Two pupils were lucky enough to be selected to take part in a visit to see the battlefields of the First World War.
To commemorate the centenary of World War One, the government offered every school in the country two free pupil places and one staff place to see the First World War battlefields. Leigh-Ann Coley and Sandra Anyaeriuba in Year 10 were chosen to represent Saint Paul’s on this trip due to their fantastic effort and achievement in Key Stage 3 history, they were accompanied by History teacher, Mr Tom Nolan.
During the trip, the pupils were able to immerse themselves in many aspects of the terrible war. They visited several battlefields including the Somme in France and the Ypres Salient in Belgium. They were also given the opportunity to talk to soldiers and compare their experiences to those of the troops in World War 1. On the penultimate night, they went to the Menin Gate for a remembrance service and heard The Last Post.

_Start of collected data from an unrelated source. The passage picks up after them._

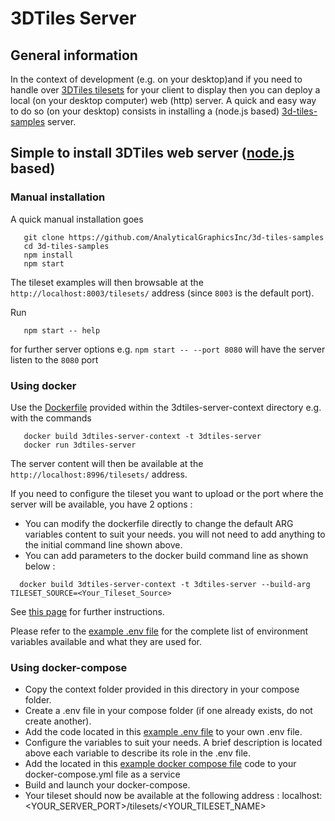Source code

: # 3DTiles Server

## General information

In the context of development (e.g. on your desktop)and if you need to handle over [3DTiles tilesets](https://github.com/AnalyticalGraphicsInc/3d-tiles) for your client to display then you can deploy a local (on your desktop computer) web (http) server. A quick and easy way to do so (on your desktop) consists in installing a (node.js based) [3d-tiles-samples](https://github.com/AnalyticalGraphicsInc/3d-tiles-samples) server.

## Simple to install 3DTiles web server ([node.js](https://nodejs.org/en/) based) 

### Manual installation
A quick manual installation goes
```
   git clone https://github.com/AnalyticalGraphicsInc/3d-tiles-samples
   cd 3d-tiles-samples
   npm install
   npm start
```
The tileset examples will then browsable at the `http://localhost:8003/tilesets/` 
address (since `8003` is the default port).

Run
```
   npm start -- help
```
for further server options e.g. `npm start -- --port 8080` will have the server
listen to the `8080` port

### Using docker
Use the [Dockerfile](Dockerfile) provided within the 3dtiles-server-context directory e.g. with
the commands
```
   docker build 3dtiles-server-context -t 3dtiles-server
   docker run 3dtiles-server
```
The server content will then be available at the `http://localhost:8996/tilesets/` address.

If you need to configure the tileset you want to upload or the port where the server will be available, you have 2 options :
 - You can modify the dockerfile directly to change the default ARG variables content to suit your needs. you will not need to add anything to the initial command line shown above.
 - You can add parameters to the docker build command line as shown below :
 ```
   docker build 3dtiles-server-context -t 3dtiles-server --build-arg TILESET_SOURCE=<Your_Tileset_Source>
 ```
See [this page](https://docs.docker.com/engine/reference/commandline/build/#set-build-time-variables---build-arg) for further instructions.

Please refer to the [example .env file](./Example/.env) for the complete list of environment variables available and what they are used for.


### Using docker-compose

 - Copy the context folder provided in this directory in your compose folder.
 - Create a .env file in your compose folder (if one already exists, do not create another).
 - Add the code located in this [example .env file](./Example/.env) to your own .env file.
 - Configure the variables to suit your needs. A brief description is located above each variable to describe its role in the .env file.
 - Add the located in this [example docker compose file](./Example/docker-compose.yml) code to your docker-compose.yml file as a service
 - Build and launch your docker-compose.
 - Your tileset should now be available at the following address : localhost:<YOUR_SERVER_PORT>/tilesets/<YOUR_TILESET_NAME>

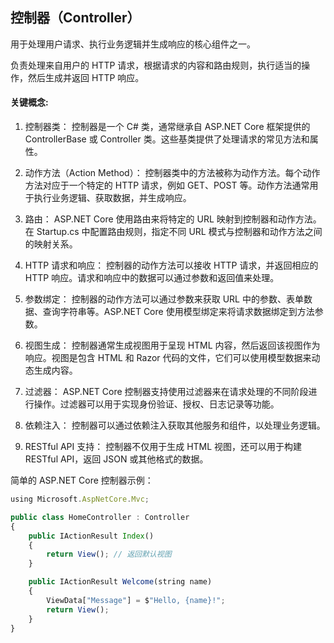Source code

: ## 控制器（Controller）

用于处理用户请求、执行业务逻辑并生成响应的核心组件之一。

负责处理来自用户的 HTTP 请求，根据请求的内容和路由规则，执行适当的操作，然后生成并返回 HTTP 响应。

#### 关键概念:

1. 控制器类： 控制器是一个 C# 类，通常继承自 ASP.NET Core 框架提供的 ControllerBase 或 Controller 类。这些基类提供了处理请求的常见方法和属性。

2. 动作方法（Action Method）： 控制器类中的方法被称为动作方法。每个动作方法对应于一个特定的 HTTP 请求，例如 GET、POST 等。动作方法通常用于执行业务逻辑、获取数据，并生成响应。

3. 路由： ASP.NET Core 使用路由来将特定的 URL 映射到控制器和动作方法。在 Startup.cs 中配置路由规则，指定不同 URL 模式与控制器和动作方法之间的映射关系。

4. HTTP 请求和响应： 控制器的动作方法可以接收 HTTP 请求，并返回相应的 HTTP 响应。请求和响应中的数据可以通过参数和返回值来处理。

5. 参数绑定： 控制器的动作方法可以通过参数来获取 URL 中的参数、表单数据、查询字符串等。ASP.NET Core 使用模型绑定来将请求数据绑定到方法参数。

6. 视图生成： 控制器通常生成视图用于呈现 HTML 内容，然后返回该视图作为响应。视图是包含 HTML 和 Razor 代码的文件，它们可以使用模型数据来动态生成内容。

7. 过滤器： ASP.NET Core 控制器支持使用过滤器来在请求处理的不同阶段进行操作。过滤器可以用于实现身份验证、授权、日志记录等功能。

8. 依赖注入： 控制器可以通过依赖注入获取其他服务和组件，以处理业务逻辑。

9. RESTful API 支持： 控制器不仅用于生成 HTML 视图，还可以用于构建 RESTful API，返回 JSON 或其他格式的数据。

简单的 ASP.NET Core 控制器示例：

```javascript
using Microsoft.AspNetCore.Mvc;

public class HomeController : Controller
{
    public IActionResult Index()
    {
        return View(); // 返回默认视图
    }

    public IActionResult Welcome(string name)
    {
        ViewData["Message"] = $"Hello, {name}!";
        return View();
    }
}
```
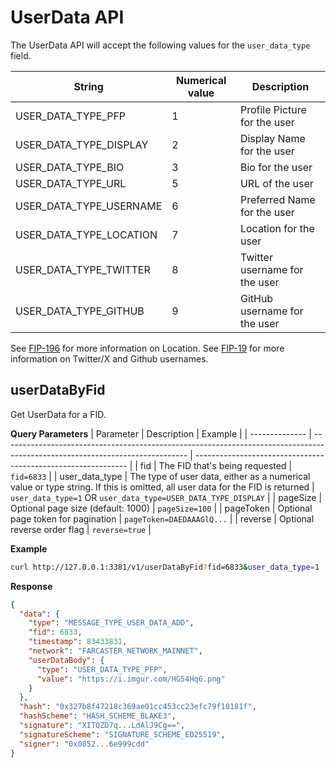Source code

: # UserData API

The UserData API will accept the following values for the `user_data_type` field.

| String                  | Numerical value | Description                   |
| ----------------------- | --------------- | ----------------------------- |
| USER_DATA_TYPE_PFP      | 1               | Profile Picture for the user  |
| USER_DATA_TYPE_DISPLAY  | 2               | Display Name for the user     |
| USER_DATA_TYPE_BIO      | 3               | Bio for the user              |
| USER_DATA_TYPE_URL      | 5               | URL of the user               |
| USER_DATA_TYPE_USERNAME | 6               | Preferred Name for the user   |
| USER_DATA_TYPE_LOCATION | 7               | Location for the user         |
| USER_DATA_TYPE_TWITTER  | 8               | Twitter username for the user |
| USER_DATA_TYPE_GITHUB   | 9               | GitHub username for the user  |

See [FIP-196](https://github.com/farcasterxyz/protocol/discussions/196) for more information on Location.
See [FIP-19](https://github.com/farcasterxyz/protocol/discussions/199) for more information on Twitter/X and Github usernames.

## userDataByFid

Get UserData for a FID.

**Query Parameters**
| Parameter      | Description                                                                                                                  | Example                                                       |
| -------------- | ---------------------------------------------------------------------------------------------------------------------------- | ------------------------------------------------------------- |
| fid            | The FID that's being requested                                                                                               | `fid=6833`                                                    |
| user_data_type | The type of user data, either as a numerical value or type string. If this is omitted, all user data for the FID is returned | `user_data_type=1` OR `user_data_type=USER_DATA_TYPE_DISPLAY` |
| pageSize       | Optional page size (default: 1000)                                                                                          | `pageSize=100`                                                |
| pageToken      | Optional page token for pagination                                                                                          | `pageToken=DAEDAAAGlQ...`                                     |
| reverse        | Optional reverse order flag                                                                                                 | `reverse=true`                                                |

**Example**

```bash
curl http://127.0.0.1:3381/v1/userDataByFid?fid=6833&user_data_type=1
```

**Response**

```json
{
  "data": {
    "type": "MESSAGE_TYPE_USER_DATA_ADD",
    "fid": 6833,
    "timestamp": 83433831,
    "network": "FARCASTER_NETWORK_MAINNET",
    "userDataBody": {
      "type": "USER_DATA_TYPE_PFP",
      "value": "https://i.imgur.com/HG54Hq6.png"
    }
  },
  "hash": "0x327b8f47218c369ae01cc453cc23efc79f10181f",
  "hashScheme": "HASH_SCHEME_BLAKE3",
  "signature": "XITQZD7q...LdAlJ9Cg==",
  "signatureScheme": "SIGNATURE_SCHEME_ED25519",
  "signer": "0x0852...6e999cdd"
}
```
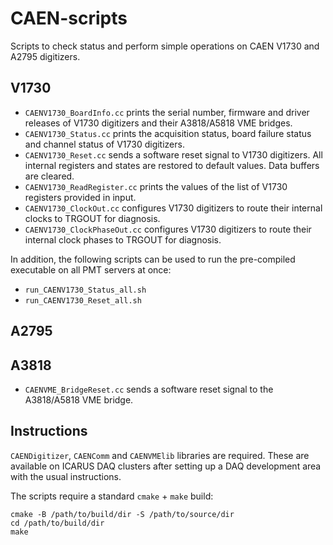 # CAEN-scripts
Scripts to check status and perform simple operations on CAEN V1730 and A2795 digitizers.

## V1730
* `CAENV1730_BoardInfo.cc` prints the serial number, firmware and driver releases of V1730 digitizers and their A3818/A5818 VME bridges.
* `CAENV1730_Status.cc` prints the acquisition status, board failure status and channel status of V1730 digitizers. 
* `CAENV1730_Reset.cc` sends a software reset signal to V1730 digitizers. All internal registers and states are restored to default values. Data buffers are cleared.
* `CAENV1730_ReadRegister.cc` prints the values of the list of V1730 registers provided in input.
* `CAENV1730_ClockOut.cc` configures V1730 digitizers to route their internal clocks to TRGOUT for diagnosis.
* `CAENV1730_ClockPhaseOut.cc` configures V1730 digitizers to route their internal clock phases to TRGOUT for diagnosis.

In addition, the following scripts can be used to run the pre-compiled executable on all PMT servers at once:
* `run_CAENV1730_Status_all.sh`
* `run_CAENV1730_Reset_all.sh`

## A2795


## A3818
* `CAENVME_BridgeReset.cc` sends a software reset signal to the A3818/A5818 VME bridge.

## Instructions
`CAENDigitizer`, `CAENComm` and `CAENVMElib` libraries are required. 
These are available on ICARUS DAQ clusters after setting up a DAQ development area with the usual instructions.

The scripts require a standard `cmake` + `make` build:
```
cmake -B /path/to/build/dir -S /path/to/source/dir
cd /path/to/build/dir
make
```
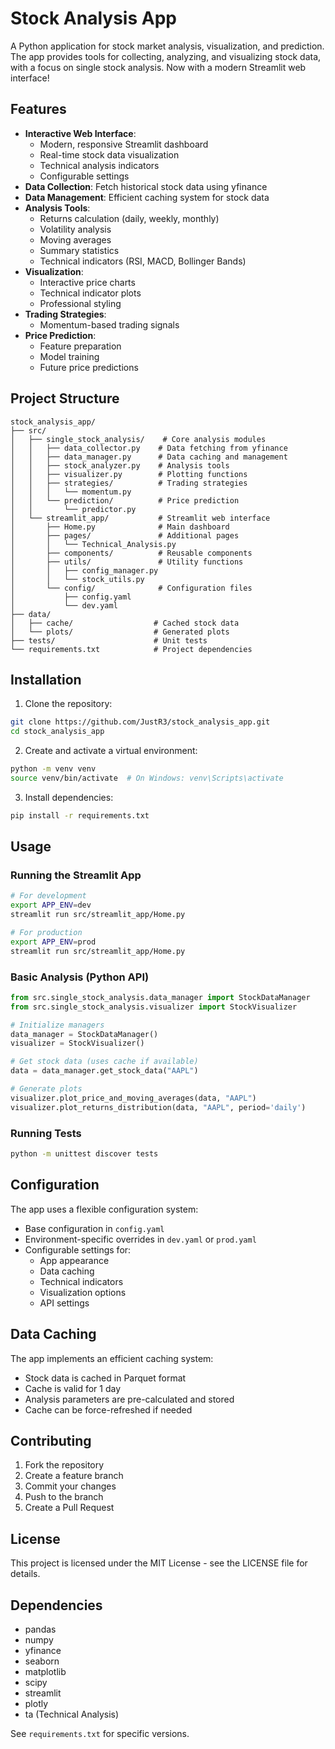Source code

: # Stock Analysis App

A Python application for stock market analysis, visualization, and prediction. The app provides tools for collecting, analyzing, and visualizing stock data, with a focus on single stock analysis. Now with a modern Streamlit web interface!

## Features

- **Interactive Web Interface**:
  - Modern, responsive Streamlit dashboard
  - Real-time stock data visualization
  - Technical analysis indicators
  - Configurable settings
- **Data Collection**: Fetch historical stock data using yfinance
- **Data Management**: Efficient caching system for stock data
- **Analysis Tools**:
  - Returns calculation (daily, weekly, monthly)
  - Volatility analysis
  - Moving averages
  - Summary statistics
  - Technical indicators (RSI, MACD, Bollinger Bands)
- **Visualization**:
  - Interactive price charts
  - Technical indicator plots
  - Professional styling
- **Trading Strategies**:
  - Momentum-based trading signals
- **Price Prediction**:
  - Feature preparation
  - Model training
  - Future price predictions

## Project Structure

```
stock_analysis_app/
├── src/
│   ├── single_stock_analysis/    # Core analysis modules
│   │   ├── data_collector.py    # Data fetching from yfinance
│   │   ├── data_manager.py      # Data caching and management
│   │   ├── stock_analyzer.py    # Analysis tools
│   │   ├── visualizer.py        # Plotting functions
│   │   ├── strategies/          # Trading strategies
│   │   │   └── momentum.py
│   │   └── prediction/          # Price prediction
│   │       └── predictor.py
│   └── streamlit_app/           # Streamlit web interface
│       ├── Home.py              # Main dashboard
│       ├── pages/               # Additional pages
│       │   └── Technical_Analysis.py
│       ├── components/          # Reusable components
│       ├── utils/               # Utility functions
│       │   ├── config_manager.py
│       │   └── stock_utils.py
│       └── config/              # Configuration files
│           ├── config.yaml
│           └── dev.yaml
├── data/
│   ├── cache/                  # Cached stock data
│   └── plots/                  # Generated plots
├── tests/                      # Unit tests
└── requirements.txt            # Project dependencies
```

## Installation

1. Clone the repository:
```bash
git clone https://github.com/JustR3/stock_analysis_app.git
cd stock_analysis_app
```

2. Create and activate a virtual environment:
```bash
python -m venv venv
source venv/bin/activate  # On Windows: venv\Scripts\activate
```

3. Install dependencies:
```bash
pip install -r requirements.txt
```

## Usage

### Running the Streamlit App

```bash
# For development
export APP_ENV=dev
streamlit run src/streamlit_app/Home.py

# For production
export APP_ENV=prod
streamlit run src/streamlit_app/Home.py
```

### Basic Analysis (Python API)

```python
from src.single_stock_analysis.data_manager import StockDataManager
from src.single_stock_analysis.visualizer import StockVisualizer

# Initialize managers
data_manager = StockDataManager()
visualizer = StockVisualizer()

# Get stock data (uses cache if available)
data = data_manager.get_stock_data("AAPL")

# Generate plots
visualizer.plot_price_and_moving_averages(data, "AAPL")
visualizer.plot_returns_distribution(data, "AAPL", period='daily')
```

### Running Tests

```bash
python -m unittest discover tests
```

## Configuration

The app uses a flexible configuration system:
- Base configuration in `config.yaml`
- Environment-specific overrides in `dev.yaml` or `prod.yaml`
- Configurable settings for:
  - App appearance
  - Data caching
  - Technical indicators
  - Visualization options
  - API settings

## Data Caching

The app implements an efficient caching system:
- Stock data is cached in Parquet format
- Cache is valid for 1 day
- Analysis parameters are pre-calculated and stored
- Cache can be force-refreshed if needed

## Contributing

1. Fork the repository
2. Create a feature branch
3. Commit your changes
4. Push to the branch
5. Create a Pull Request

## License

This project is licensed under the MIT License - see the LICENSE file for details.

## Dependencies

- pandas
- numpy
- yfinance
- seaborn
- matplotlib
- scipy
- streamlit
- plotly
- ta (Technical Analysis)

See `requirements.txt` for specific versions.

On the final morning, the girls sculpted clay figurines representing people killed in World War 1 which will form part of an art installation comprising millions of figures when it is completed in 2018.
The trip will hopefully be offered to a much larger group of pupils later in the academic year.
“We were able to visit battlefields on the Western Front and to explore the various aspects of the war, its causes and its consequences developing a deeper understanding of the significance of the First World War,” explained Mr Tom Nolan from Saint Paul’s. “Fought as ‘the war to end all wars’, the conflict was the product of tensions which had been building up for decades between Europe’s expansionist imperial powers and ushered in a new era of technological warfare for which neither side was fully prepared. For those pupils studying World War I it can be very difficult to imagine or conceptualise the logistics of this broad and complex conflict. The true nature of the Great War is most easily understood on the battlefields upon which it was fought.
The experience was amazing and we have been able to pass on our experiences and learning to those who did not go on the trip.”
Deputy Headteacher, Mr Russell Paterson, said: “The project will ensure that there is a lasting legacy of this hugely significant period of our nation's history and culture. The pupils have been able to learn, at first hand, about the sacrifices made by individuals and communities to secure our nation and protect our liberty. The bravery and suffering of those who fought in the war must never be forgotten. This tangible experience has reinforced for our pupils what they have learnt in the classroom.”